Spilling 1,500 words for less than 30 total jobs as this article does seems excessive. Especially since the Post even admits that it is not like cartoonists who aren’t white men are being frozen out of freelance and contract work.

The shift from full-time newspaper jobs to freelance work for online publishers is also far from unique to cartoonists. From 2008 to 2019, American newspaper publishers cut their newsroom employees by more than half, losing 36,000 jobs in that time span.

Arguing, as the Post does, that homogeneity in a newsroom may lead to some missed stories or angles is one thing. But such a concern does not entitle one person to someone else’s job.

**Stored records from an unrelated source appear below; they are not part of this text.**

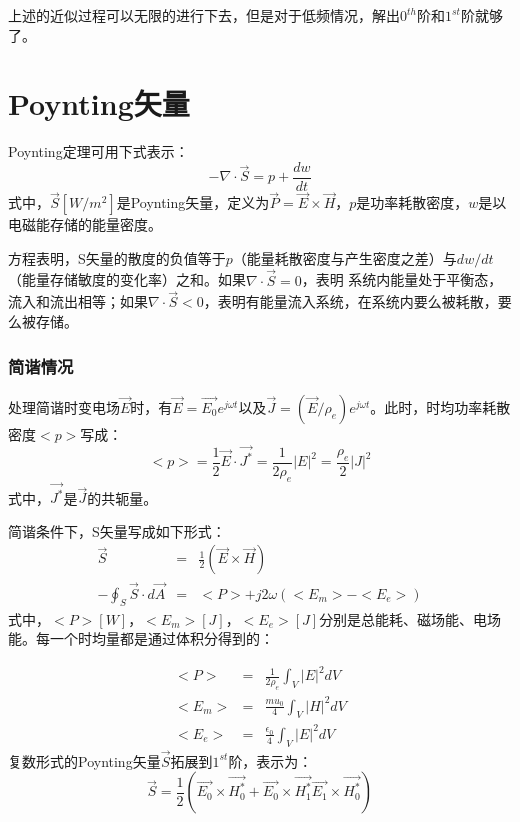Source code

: 上述的近似过程可以无限的进行下去，但是对于低频情况，解出$0^{th}$阶和$1^{st}$阶就够了。

\section{Poynting矢量}
Poynting定理可用下式表示：
\begin{equation}\label{eqn:poynting}
-\nabla\cdot \vec{S}=p+\frac{dw}{dt}
\end{equation}
式中，$\vec{S}[W/m^2]$是Poynting矢量，定义为$\vec{P}=\vec{E}\times \vec{H}$，$p$是功率耗散密度，$w$是以电磁能存储的能量密度。

方程表明，S矢量的散度的负值等于$p$（能量耗散密度与产生密度之差）与$dw/dt$（能量存储敏度的变化率）之和。如果$\nabla \cdot \vec{S}=0$，表明
系统内能量处于平衡态，流入和流出相等；如果$\nabla \cdot \vec{S}<0$，表明有能量流入系统，在系统内要么被耗散，要么被存储。

\subsubsection{简谐情况}
处理简谐时变电场$\vec{E}$时，有$\vec{E}=\vec{E_0}e^{j\omega t}$以及$\vec{J}=(\vec{E}/\rho_e)e^{j\omega t}$。此时，时均功率耗散密度$<p>$写成：
\begin{equation}\label{eqn:poynting sincase}
  <p>=\frac{1}{2}\vec{E}\cdot \vec{J^*}=\frac{1}{2\rho_e}|E|^2=\frac{\rho_e}{2}|J|^2
\end{equation}
式中，$\vec{J^*}$是$\vec{J}$的共轭量。

简谐条件下，S矢量写成如下形式：
\begin{eqnarray}\label{eqn:poynting s-vector sin}
\vec{S}&=&\frac{1}{2}(\vec{E}\times \vec{H}) \nonumber \\
-\oint_S \vec{S}\cdot d\vec{A}&=&<P>+j2\omega (<E_m>-<E_e>)
\end{eqnarray}
式中，$<P>[W]$，$<E_m>[J]$，$<E_e>[J]$分别是总能耗、磁场能、电场能。每一个时均量都是通过体积分得到的：

\begin{eqnarray}\label{eqn:poynting power sin}
<P>&=& \frac{1}{2\rho_e}\int_V|E|^2dV\nonumber \\
<E_m>&=& \frac{mu_0}{4}\int_V|H|^2dV\nonumber \\
<E_e>&=& \frac{\epsilon_0}{4}\int_V|E|^2dV
\end{eqnarray}
复数形式的Poynting矢量$\vec{S}$拓展到$1^{st}$阶，表示为：
\begin{equation}\label{eqn:1st poynting}
\vec{S}=\frac{1}{2}(\vec{E_0}\times \vec{H_0^*}+\vec{E_0}\times \vec{H_1^*}\vec{E_1}\times \vec{H_0^*})
\end{equation}

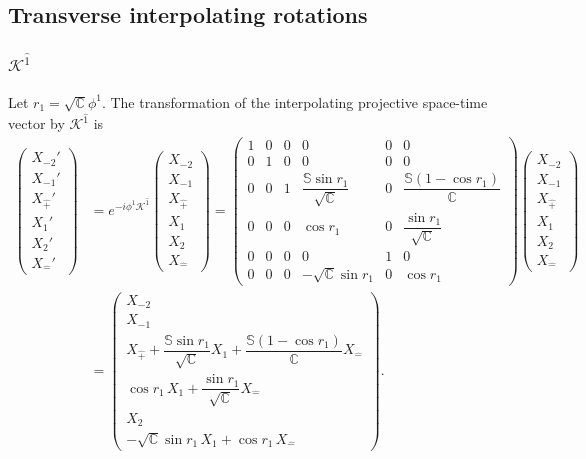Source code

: \documentclass[foundations,article,submit,pdftex,moreauthors]{Definitions/mdpi}
\begin{document}
\subsection{Transverse interpolating rotations}

\subsubsection{\texorpdfstring{$\mathcal{K}^{\hat{1}}$}{K1}}

Let $r_1=\sqrt{\mathbb{C}}\phi^{1}$. The transformation of the interpolating
projective space-time vector by $\mathcal{K}^{\hat{1}}$ is
\begin{align}
\begin{pmatrix}
X_{-2}'\\ X_{-1}'\\ X_{\hat{+}}'\\ X_1'\\ X_2'\\ X_{\hat{-}}'
\end{pmatrix}
&=e^{-i\phi^{1}\mathcal{K}^{\hat{1}}}
\begin{pmatrix}
X_{-2}\\ X_{-1}\\ X_{\hat{+}}\\ X_1\\ X_2\\ X_{\hat{-}}
\end{pmatrix}
=\begin{pmatrix}
1 & 0 & 0 & 0 & 0 & 0\\
0 & 1 & 0 & 0 & 0 & 0\\
0 & 0 & 1 & \dfrac{\mathbb{S}\sin r_1}{\sqrt{\mathbb{C}}} & 0 & \dfrac{\mathbb{S}(1-\cos r_1)}{\mathbb{C}}\\
0 & 0 & 0 & \cos r_1 & 0 & \dfrac{\sin r_1}{\sqrt{\mathbb{C}}}\\
0 & 0 & 0 & 0 & 1 & 0\\
0 & 0 & 0 & -\sqrt{\mathbb{C}}\sin r_1 & 0 & \cos r_1 \label{A108}
\end{pmatrix}
\begin{pmatrix}
X_{-2}\\ X_{-1}\\ X_{\hat{+}}\\ X_1\\ X_2\\ X_{\hat{-}}
\end{pmatrix}\\
&=\begin{pmatrix}
X_{-2}\\ X_{-1}\\
X_{\hat{+}}+\dfrac{\mathbb{S}\sin r_1}{\sqrt{\mathbb{C}}}X_1
+\dfrac{\mathbb{S}(1-\cos r_1)}{\mathbb{C}}X_{\hat{-}}\\
\cos r_1\,X_1+\dfrac{\sin r_1}{\sqrt{\mathbb{C}}}X_{\hat{-}}\\
X_2\\
-\sqrt{\mathbb{C}}\sin r_1\,X_1+\cos r_1\,X_{\hat{-}} 
\end{pmatrix}.
\end{align}
\end{document}
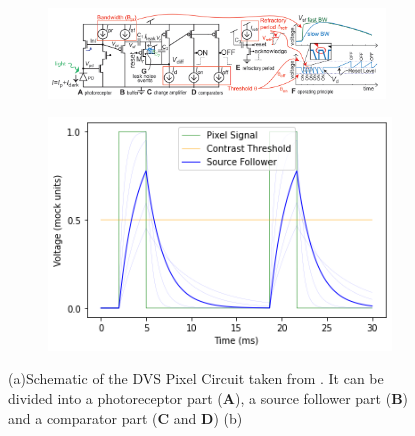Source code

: 
\begin{figure}
  \begin{subfigure}{0.5\textwidth}
    \includegraphics[height=2.4cm]{resources/images/intensity-estimation/DVSCircuit.png}
    \caption{}
    \label{fig:image1}
  \end{subfigure}
  \begin{subfigure}{0.5\textwidth}
    \centering
    \includegraphics[width=0.7\linewidth]{resources/plots/intensity-estimation/source_follower.png}
    \caption{}
    \label{fig:image2}
  \end{subfigure}
  \caption{(a)Schematic of the DVS Pixel Circuit taken from \cite{DVSBiases2023}. It can be divided into a photoreceptor part (\textbf{A}), a source follower part (\textbf{B}) and a comparator part (\textbf{C} and \textbf{D})
  (b) }
  \label{fig:whole_figure}
\end{figure}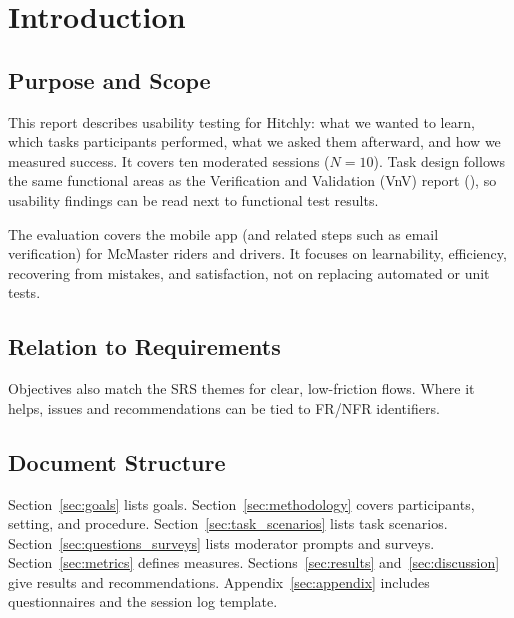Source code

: \section{Introduction}

\subsection{Purpose and Scope}

This report describes usability testing for Hitchly: what we wanted to learn, which tasks participants performed, what we asked them afterward, and how we measured success. It covers ten moderated sessions ($N=10$). Task design follows the same functional areas as the Verification and Validation (VnV) report (), so usability findings can be read next to functional test results.

The evaluation covers the mobile app (and related steps such as email verification) for McMaster riders and drivers. It focuses on learnability, efficiency, recovering from mistakes, and satisfaction, not on replacing automated or unit tests.

\subsection{Relation to Requirements}

Objectives also match the SRS themes for clear, low-friction flows. Where it helps, issues and recommendations can be tied to FR/NFR identifiers.

\subsection{Document Structure}

Section~\ref{sec:goals} lists goals. Section~\ref{sec:methodology} covers participants, setting, and procedure. Section~\ref{sec:task_scenarios} lists task scenarios. Section~\ref{sec:questions_surveys} lists moderator prompts and surveys. Section~\ref{sec:metrics} defines measures. Sections~\ref{sec:results} and~\ref{sec:discussion} give results and recommendations. Appendix~\ref{sec:appendix} includes questionnaires and the session log template.

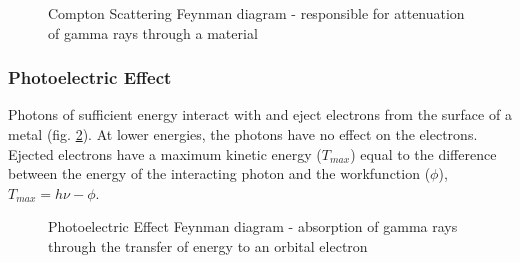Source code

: \begin{figure}[h]
\begin{center}
\end{center}
\caption{Compton Scattering Feynman diagram - responsible for attenuation of gamma rays through a material\cite{comptonscatteringfeynman}}
\label{fig:comptonscattering}
\end{figure}


\subsubsection{Photoelectric Effect}

Photons of sufficient energy interact with and eject electrons from the surface of a metal (fig. \ref{fig:photoelectric}).  At lower energies, the photons have no effect on the electrons.  Ejected electrons have a maximum kinetic energy ($T_{max}$) equal to the difference between the energy of the interacting photon and the workfunction ($\phi$), $T_{max} = h \nu - \phi$.

\begin{figure}[h]
\begin{center}
\end{center}
\caption{Photoelectric Effect Feynman diagram - absorption of gamma rays through the transfer of energy to an orbital electron\cite{photoelectricfeynman}}
\label{fig:photoelectric}
\end{figure}



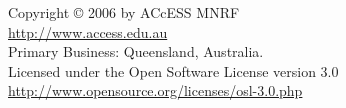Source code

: 
\begin{center}
           Copyright © 2006 by ACcESS MNRF \\
               \url{http://www.access.edu.au} \\
         Primary Business: Queensland, Australia. \\
   Licensed under the Open Software License version 3.0 \\
      \url{http://www.opensource.org/licenses/osl-3.0.php} \\
\end{center}
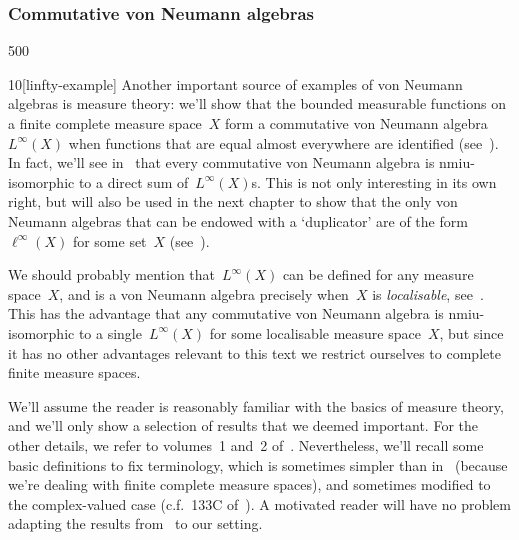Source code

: \subsubsection{Commutative von Neumann algebras}
\begin{parsec}{500}%
\begin{point}{10}[linfty-example]%
Another important source of examples of von 
Neumann algebras is measure theory:
we'll show that the bounded measurable
functions on a 
finite complete
measure space~$X$
form a commutative von Neumann algebra~$L^\infty(X)$
when functions that are equal almost everywhere are identified
(see~).
In fact, 
we'll see in~
that
every commutative von Neumann algebra is nmiu-isomorphic
to a direct sum of~$L^\infty(X)$s.
This is not only interesting in its own right,
but will also
be used in the next chapter
to show that the only von Neumann algebras
that can be endowed with a `duplicator'
are of the form~$\ell^\infty(X)$
for some set~$X$ (see~).

We should probably mention that~$L^\infty(X)$
can be defined for any measure space~$X$,
and is a von Neumann algebra
precisely when~$X$ is \emph{localisable},
see~\cite{segal1951}.
This has the advantage that any commutative von Neumann algebra
is nmiu-isomorphic
to a single~$L^\infty(X)$
for some localisable measure space~$X$,
but since it has no other advantages relevant
to this text
we restrict ourselves to complete finite measure spaces.

We'll assume the reader is reasonably familiar with 
the basics of measure theory,
and we'll only show a selection of results
that we deemed important.
For the other details,
we refer to volumes~1 and~2 of~\cite{fremlin}.
Nevertheless,
we'll  recall
some basic definitions
to fix terminology,
which is sometimes simpler than in~\cite{fremlin}
(because we're dealing with finite complete measure spaces),
and sometimes modified to the complex-valued case
(c.f.~133C of~\cite{fremlin}).
A motivated reader will have no problem adapting
the results from~\cite{fremlin} 
to our setting.
\end{point}
\end{parsec}%
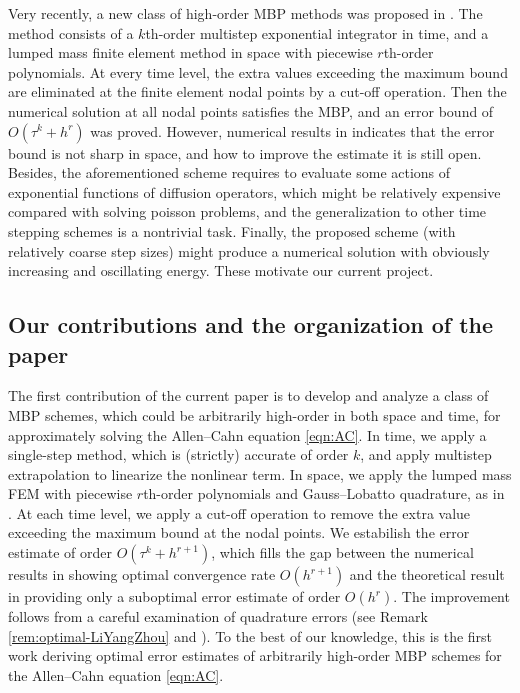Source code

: \documentclass[10pt,final,leqno,onefignum,onetabnum]{siamltex}%
\begin{document}
Very recently, a new class of high-order MBP methods was proposed in \cite{LiYangZhou:sisc}.
The method consists of a $k$th-order multistep exponential integrator
in time, and a lumped mass finite element method in space with piecewise $r$th-order
polynomials. At every time level, the extra values exceeding the maximum bound
are eliminated at the finite element nodal points by a cut-off operation.
Then the numerical solution at all nodal points
satisfies the MBP, and an error bound of $O(\tau^k + h^r)$ was proved. However, numerical results in \cite[Table 4.1]{LiYangZhou:sisc}
indicates that the error bound is not sharp in space, and how to improve the estimate it is still open.
Besides, the aforementioned scheme requires to evaluate some actions of exponential functions of diffusion operators,
which might be relatively expensive compared with solving poisson problems, and the generalization to other time stepping schemes is a nontrivial task.
Finally, the proposed scheme (with relatively coarse step sizes) might produce a numerical solution with obviously
increasing and oscillating energy. These motivate our current project.

\subsection{Our contributions and the organization of the paper}
The first contribution of the current paper is to develop and analyze
a class of MBP schemes, which could be arbitrarily high-order in both space and time,
for approximately solving the Allen--Cahn equation \eqref{eqn:AC}.
In time, we apply a single-step method, which is (strictly) accurate of order $k$,
and apply multistep extrapolation to linearize the nonlinear term.
In space, we apply the lumped mass FEM with piecewise $r$th-order
polynomials and Gauss--Lobatto quadrature, as in \cite{LiYangZhou:sisc}.
At each time level, we apply a cut-off operation to remove the extra value exceeding the maximum bound
at the nodal points. We estabilish the error estimate of order $O(\tau^k + h^{r+1})$,
which fills the gap between the numerical results in \cite[Theorem 3.2]{LiYangZhou:sisc} showing optimal convergence rate $O(h^{r+1})$
and the theoretical result in \cite[Table 4.1]{LiYangZhou:sisc} providing only a suboptimal error estimate of order $O(h^{r})$.
The improvement follows from a careful examination of quadrature errors
(see Remark \ref{rem:optimal-LiYangZhou} and \cite[eq. (2.6) and (3.22)]{LiYangZhou:sisc}).
To the best of our knowledge, this is the first work deriving optimal error estimates
of  arbitrarily high-order MBP schemes for the Allen--Cahn equation  \eqref{eqn:AC}.
\end{document}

Again, we’re talking about less than 30 jobs across the entire United States. With such a small sample size, having most of those full-time editorial cartoonist positions filled by white men is unlikely to be the result of a massive conspiratorial effort to keep women and minorities from drawing caricatures of President Joe Biden and Vice President Kamala Harris.

But while we’re on the topic of a lack of diversity in newsrooms, let’s address their stunning lack of ideological diversity. As the Post itself reported in 2014, only 7.1 percent of journalists are Republican. This number may have shrunk further in the intervening Trump years, and even in 2014 it was a far cry from 1971’s mark of 25.7 percent.

One’s worldview is far more likely to impact reporting than who one sleeps with or what color one’s skin is. With Democrats holding unified control of the Executive and Legislative Branches, one would think The Washington Post would be more concerned about newsrooms’ need to hire Republican journalists than female cartoonists.

The Post’s analysis of the diversity-challenged editorial cartoon departments is presented precisely because “the Biden-Harris White House is being visually satirized in mainstream U.S. papers mostly by White men – by a wide margin.”

Here we have a call for change in 2021. Why didn’t that happen in 2017 as Trump took office?

This call for a reordering of editorial cartoonists is not so much about their racial, gender, or sexual backgrounds. This is a thinly veiled call to throw out editorial cartoonists who might actually do their job of satirizing the faults of Biden and Harris and replace them with cartoonists even more likely to toe the progressive party line.

Humor is a powerful and effective weapon for combatting power. Replacing critics of Biden and Harris with fans does yet one more disservice to the American media consumer as they struggle to make sense of the next two years of politics.

No one is stopping leftist cartoonists from creating content to parody Republicans. In cartooning, as in all stripes of journalism these days, freelance work abounds.

However, freelance cartoonists’ envy towards 20 or 30 men in the few remaining full-time editorial cartoonist rolls is a poor basis for making hiring decisions, especially when it’s egged on by progressive politicos.